TASK GOAL: You are asked to copy the entire listing exactly, apart from its pictures.
▬▬▬▬▬▬
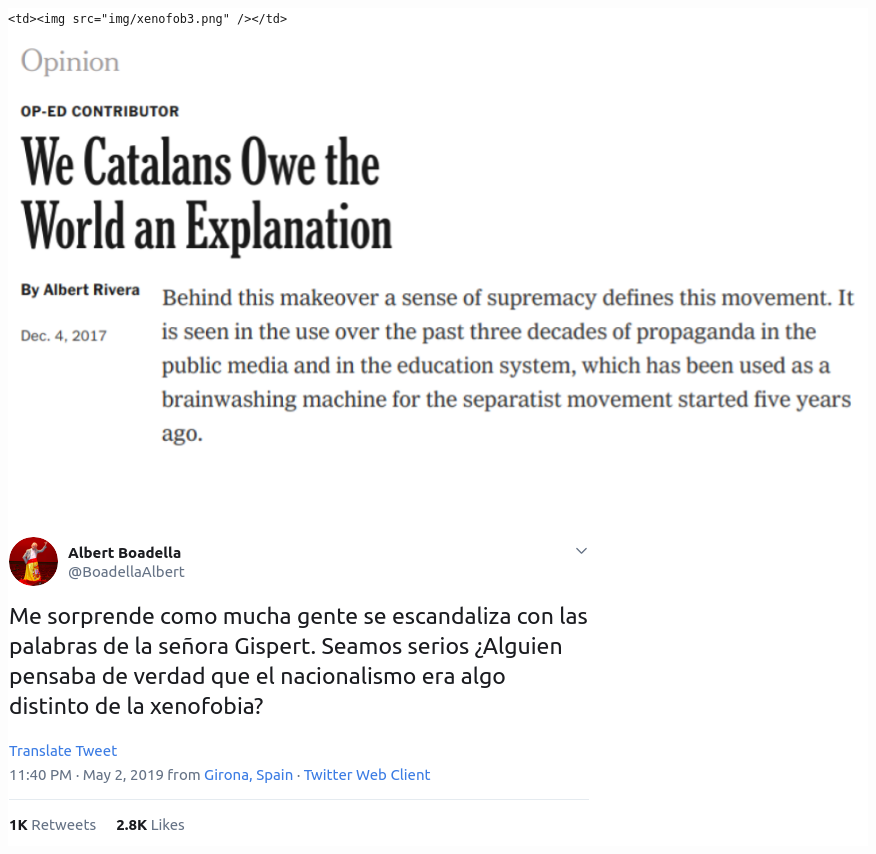     <td><img src="img/xenofob3.png" /></td>

</tr>
    <tr>
    <td><img src="img/supermacisme_rivera.png" /></td>
    <td><img src="img/xenofob4.png" /></td>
▬▬▬▬▬▬
ANSWER TO THIS EXERCISE:
     <td><img src="img/xenofob3.png" /></td>

</tr>
    <tr>
    <td><img src="img/supermacisme_rivera.png" /></td>
    <td><img src="img/xenofob4.png" /></td>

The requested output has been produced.